On 28 October 1916 the first of two controversial conscription referendums was held in Australia. Military training for men between 18 and 60 had been compulsory since 1911, but the referendums asked to extend this to overseas service. If Australians voted ‘yes’ for conscription, many of their mates would be forced to go to war.

Death watches over Australian Prime Minister Billy Hughes, who supported conscription during World War I. Poster calls conscription referendum a death ballot, and asks people to 'Vote No'.

The death ballot, Riley and Ephemera Collection

The referendums kicked off bitter debate about the merits and dangers of conscription. Pro and anti conscription propaganda played on sectarian and anti-Irish sentiments, fears of immigration, and gender stereotypes, highlighting all sorts of tensions, fears and prejudices within Australian society. The issue was so divisive it led to a split in the Labor Party.

Both referendums were unsuccessful. The first referendum was defeated with 1,087,557 votes in favour and 1,160,033 against. The second (held on 20 December 1917) was more comprehensively defeated, with 1,015,159 votes in favour and 1,181,747 against.

You can discover digitized conscription pamphlets and posters from our Riley and Ephemera Collection by searching our catalogue using the words Riley conscription World War 1914-1918. If you just want to see items that are available online, select the option ‘online resources’ near the top of the search results page.

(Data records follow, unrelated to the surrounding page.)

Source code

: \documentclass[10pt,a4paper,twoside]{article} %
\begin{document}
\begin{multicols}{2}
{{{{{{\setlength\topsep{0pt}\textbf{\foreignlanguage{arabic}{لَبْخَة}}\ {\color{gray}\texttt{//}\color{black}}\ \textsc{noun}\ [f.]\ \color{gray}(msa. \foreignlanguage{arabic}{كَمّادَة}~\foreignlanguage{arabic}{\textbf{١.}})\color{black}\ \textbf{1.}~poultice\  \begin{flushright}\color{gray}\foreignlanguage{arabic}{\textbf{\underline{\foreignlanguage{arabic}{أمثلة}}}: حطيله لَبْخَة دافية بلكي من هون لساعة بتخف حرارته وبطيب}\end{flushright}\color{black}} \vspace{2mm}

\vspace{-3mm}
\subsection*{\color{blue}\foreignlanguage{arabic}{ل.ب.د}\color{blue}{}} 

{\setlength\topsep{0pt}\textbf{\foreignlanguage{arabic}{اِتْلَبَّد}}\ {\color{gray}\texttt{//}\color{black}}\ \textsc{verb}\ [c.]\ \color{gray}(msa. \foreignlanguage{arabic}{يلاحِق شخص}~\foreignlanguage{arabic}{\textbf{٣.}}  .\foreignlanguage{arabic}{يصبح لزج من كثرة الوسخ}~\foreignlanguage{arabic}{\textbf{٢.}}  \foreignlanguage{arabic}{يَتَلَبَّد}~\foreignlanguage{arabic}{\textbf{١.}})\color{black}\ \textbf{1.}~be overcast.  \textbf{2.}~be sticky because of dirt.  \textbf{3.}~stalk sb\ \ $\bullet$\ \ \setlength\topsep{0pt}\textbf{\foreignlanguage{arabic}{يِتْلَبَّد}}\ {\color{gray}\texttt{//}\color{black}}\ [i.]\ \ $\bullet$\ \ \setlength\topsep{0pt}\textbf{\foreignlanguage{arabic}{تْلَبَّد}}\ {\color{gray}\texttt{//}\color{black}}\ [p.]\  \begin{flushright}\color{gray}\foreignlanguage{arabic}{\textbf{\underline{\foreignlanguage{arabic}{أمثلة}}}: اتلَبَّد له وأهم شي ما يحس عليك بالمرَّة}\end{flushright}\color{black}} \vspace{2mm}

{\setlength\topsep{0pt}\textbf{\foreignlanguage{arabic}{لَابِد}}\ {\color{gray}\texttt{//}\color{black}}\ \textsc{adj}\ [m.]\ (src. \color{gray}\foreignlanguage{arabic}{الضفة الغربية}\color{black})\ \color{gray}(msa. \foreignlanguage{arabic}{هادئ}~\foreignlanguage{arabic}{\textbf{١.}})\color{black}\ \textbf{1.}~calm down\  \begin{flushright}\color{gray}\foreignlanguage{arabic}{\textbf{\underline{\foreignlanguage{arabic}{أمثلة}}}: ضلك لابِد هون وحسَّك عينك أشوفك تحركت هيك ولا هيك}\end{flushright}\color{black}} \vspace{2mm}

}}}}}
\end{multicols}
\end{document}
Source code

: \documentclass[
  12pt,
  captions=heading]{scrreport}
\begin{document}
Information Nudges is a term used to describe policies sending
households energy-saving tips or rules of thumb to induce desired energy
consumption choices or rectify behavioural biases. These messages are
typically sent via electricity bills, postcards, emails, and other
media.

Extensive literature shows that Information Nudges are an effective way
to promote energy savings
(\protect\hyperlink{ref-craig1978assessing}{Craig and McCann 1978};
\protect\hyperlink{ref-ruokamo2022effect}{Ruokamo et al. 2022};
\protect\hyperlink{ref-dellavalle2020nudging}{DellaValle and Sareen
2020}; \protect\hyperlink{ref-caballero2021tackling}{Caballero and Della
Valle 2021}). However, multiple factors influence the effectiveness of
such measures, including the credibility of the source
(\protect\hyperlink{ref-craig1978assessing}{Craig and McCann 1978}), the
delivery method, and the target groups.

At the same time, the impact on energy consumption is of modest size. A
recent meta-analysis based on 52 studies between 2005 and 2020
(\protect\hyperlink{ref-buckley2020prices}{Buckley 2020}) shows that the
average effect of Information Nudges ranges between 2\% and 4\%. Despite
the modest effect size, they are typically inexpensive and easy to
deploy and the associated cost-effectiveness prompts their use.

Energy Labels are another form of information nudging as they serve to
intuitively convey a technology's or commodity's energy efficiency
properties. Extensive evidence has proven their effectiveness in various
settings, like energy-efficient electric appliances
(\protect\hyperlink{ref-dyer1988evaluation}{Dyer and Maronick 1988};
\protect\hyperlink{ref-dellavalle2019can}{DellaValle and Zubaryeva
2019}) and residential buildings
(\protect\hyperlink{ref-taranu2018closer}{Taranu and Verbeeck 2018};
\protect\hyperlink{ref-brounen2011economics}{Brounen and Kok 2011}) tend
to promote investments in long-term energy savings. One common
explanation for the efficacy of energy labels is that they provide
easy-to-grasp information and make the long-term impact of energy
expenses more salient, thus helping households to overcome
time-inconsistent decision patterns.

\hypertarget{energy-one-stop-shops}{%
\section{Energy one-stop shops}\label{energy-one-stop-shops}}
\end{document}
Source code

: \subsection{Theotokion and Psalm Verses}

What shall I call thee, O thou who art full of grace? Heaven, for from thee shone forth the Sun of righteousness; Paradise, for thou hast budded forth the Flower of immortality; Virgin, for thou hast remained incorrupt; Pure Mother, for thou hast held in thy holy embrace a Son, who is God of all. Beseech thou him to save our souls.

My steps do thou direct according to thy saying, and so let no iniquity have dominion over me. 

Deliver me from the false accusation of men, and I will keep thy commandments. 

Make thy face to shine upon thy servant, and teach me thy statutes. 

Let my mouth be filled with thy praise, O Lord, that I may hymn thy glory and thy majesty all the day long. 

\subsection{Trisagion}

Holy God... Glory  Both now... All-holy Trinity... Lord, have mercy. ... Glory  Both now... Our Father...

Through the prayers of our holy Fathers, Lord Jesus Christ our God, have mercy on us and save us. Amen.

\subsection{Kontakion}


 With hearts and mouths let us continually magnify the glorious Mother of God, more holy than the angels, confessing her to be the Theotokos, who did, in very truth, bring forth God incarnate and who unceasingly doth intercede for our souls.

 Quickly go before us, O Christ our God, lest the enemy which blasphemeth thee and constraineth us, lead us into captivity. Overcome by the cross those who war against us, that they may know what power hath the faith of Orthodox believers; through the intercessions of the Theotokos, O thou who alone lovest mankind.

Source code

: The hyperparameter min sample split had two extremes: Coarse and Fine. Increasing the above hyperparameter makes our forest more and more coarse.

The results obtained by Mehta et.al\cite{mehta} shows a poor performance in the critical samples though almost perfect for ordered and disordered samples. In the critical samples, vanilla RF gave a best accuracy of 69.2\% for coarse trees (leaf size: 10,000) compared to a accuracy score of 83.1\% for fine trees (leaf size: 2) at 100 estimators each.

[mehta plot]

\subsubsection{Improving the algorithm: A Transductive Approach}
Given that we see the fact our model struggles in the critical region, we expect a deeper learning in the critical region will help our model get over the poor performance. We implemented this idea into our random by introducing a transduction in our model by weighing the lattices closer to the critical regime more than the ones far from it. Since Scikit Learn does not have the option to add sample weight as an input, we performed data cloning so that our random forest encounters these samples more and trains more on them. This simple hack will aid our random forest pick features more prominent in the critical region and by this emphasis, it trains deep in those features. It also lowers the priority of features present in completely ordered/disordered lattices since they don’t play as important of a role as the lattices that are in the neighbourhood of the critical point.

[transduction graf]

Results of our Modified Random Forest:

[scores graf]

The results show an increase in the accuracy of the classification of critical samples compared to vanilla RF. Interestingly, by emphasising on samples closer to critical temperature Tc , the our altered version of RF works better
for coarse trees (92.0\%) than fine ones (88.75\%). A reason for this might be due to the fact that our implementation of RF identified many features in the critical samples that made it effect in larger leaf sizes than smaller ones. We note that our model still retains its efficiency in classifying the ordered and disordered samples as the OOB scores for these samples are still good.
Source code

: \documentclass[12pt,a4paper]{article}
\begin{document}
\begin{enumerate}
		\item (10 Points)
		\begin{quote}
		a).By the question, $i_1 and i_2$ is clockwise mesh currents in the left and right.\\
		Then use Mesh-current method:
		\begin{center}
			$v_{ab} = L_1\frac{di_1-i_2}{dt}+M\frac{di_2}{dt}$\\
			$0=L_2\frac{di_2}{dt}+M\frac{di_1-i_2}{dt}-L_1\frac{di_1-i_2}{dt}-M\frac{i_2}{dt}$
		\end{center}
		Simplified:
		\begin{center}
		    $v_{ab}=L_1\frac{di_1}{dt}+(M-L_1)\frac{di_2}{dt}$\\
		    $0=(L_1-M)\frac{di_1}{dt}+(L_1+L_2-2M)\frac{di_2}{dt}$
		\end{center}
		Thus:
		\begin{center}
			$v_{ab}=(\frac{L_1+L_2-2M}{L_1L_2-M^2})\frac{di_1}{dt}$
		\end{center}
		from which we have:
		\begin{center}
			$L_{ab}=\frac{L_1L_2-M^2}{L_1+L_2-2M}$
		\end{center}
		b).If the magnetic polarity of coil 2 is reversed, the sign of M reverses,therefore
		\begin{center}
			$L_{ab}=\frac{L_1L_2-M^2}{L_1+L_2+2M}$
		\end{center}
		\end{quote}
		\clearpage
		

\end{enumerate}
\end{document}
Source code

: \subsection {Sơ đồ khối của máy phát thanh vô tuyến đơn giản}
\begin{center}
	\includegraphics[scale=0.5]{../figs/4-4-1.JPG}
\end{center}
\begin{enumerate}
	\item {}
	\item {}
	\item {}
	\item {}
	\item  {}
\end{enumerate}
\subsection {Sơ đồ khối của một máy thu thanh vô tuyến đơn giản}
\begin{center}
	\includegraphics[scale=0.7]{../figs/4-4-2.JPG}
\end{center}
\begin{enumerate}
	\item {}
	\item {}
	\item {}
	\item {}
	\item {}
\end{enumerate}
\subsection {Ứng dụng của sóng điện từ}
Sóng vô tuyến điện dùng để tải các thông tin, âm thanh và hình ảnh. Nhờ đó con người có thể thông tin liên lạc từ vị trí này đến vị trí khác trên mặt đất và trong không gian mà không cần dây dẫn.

Our favourite examples, highlighting the arguments used by each side, are the Vote no Mum and Vote yes Mum pamphlets. At first glance they appear to be the same, but closer observation shows that they present opposing views, using the same image and a slight change in slogan!

Child telling mother "Vote yes Mum, or else they'll take Dad"

Vote yes Mum, Riley and Ephemera Collection

Child telling mother "Vote no Mum - they'll take Dad next"

Australian Labor Party Anti-Conscription Campaign Committee, Riley and Ephemera Collection

Written by Debra Hutchinson
Librarian, Australian History & Literature Team

This article has 4 comments

  1. how many times would they of had to draw those posters out. what if you made a mistake.

    • Dear Brenda,

      These posters would actually have been created as prints, most likely lithographs. For example, the poster ‘Vote yes mum’ was printed by Troedel & Cooper Pty. Ltd., who were well known Melbourne lithographers. You can read more about how the lithography process works on Wikipedia.

      Debra Hutchinson
      Librarian, Australian History and Literature Team

    • i don’t know Brenda but i would hate to see.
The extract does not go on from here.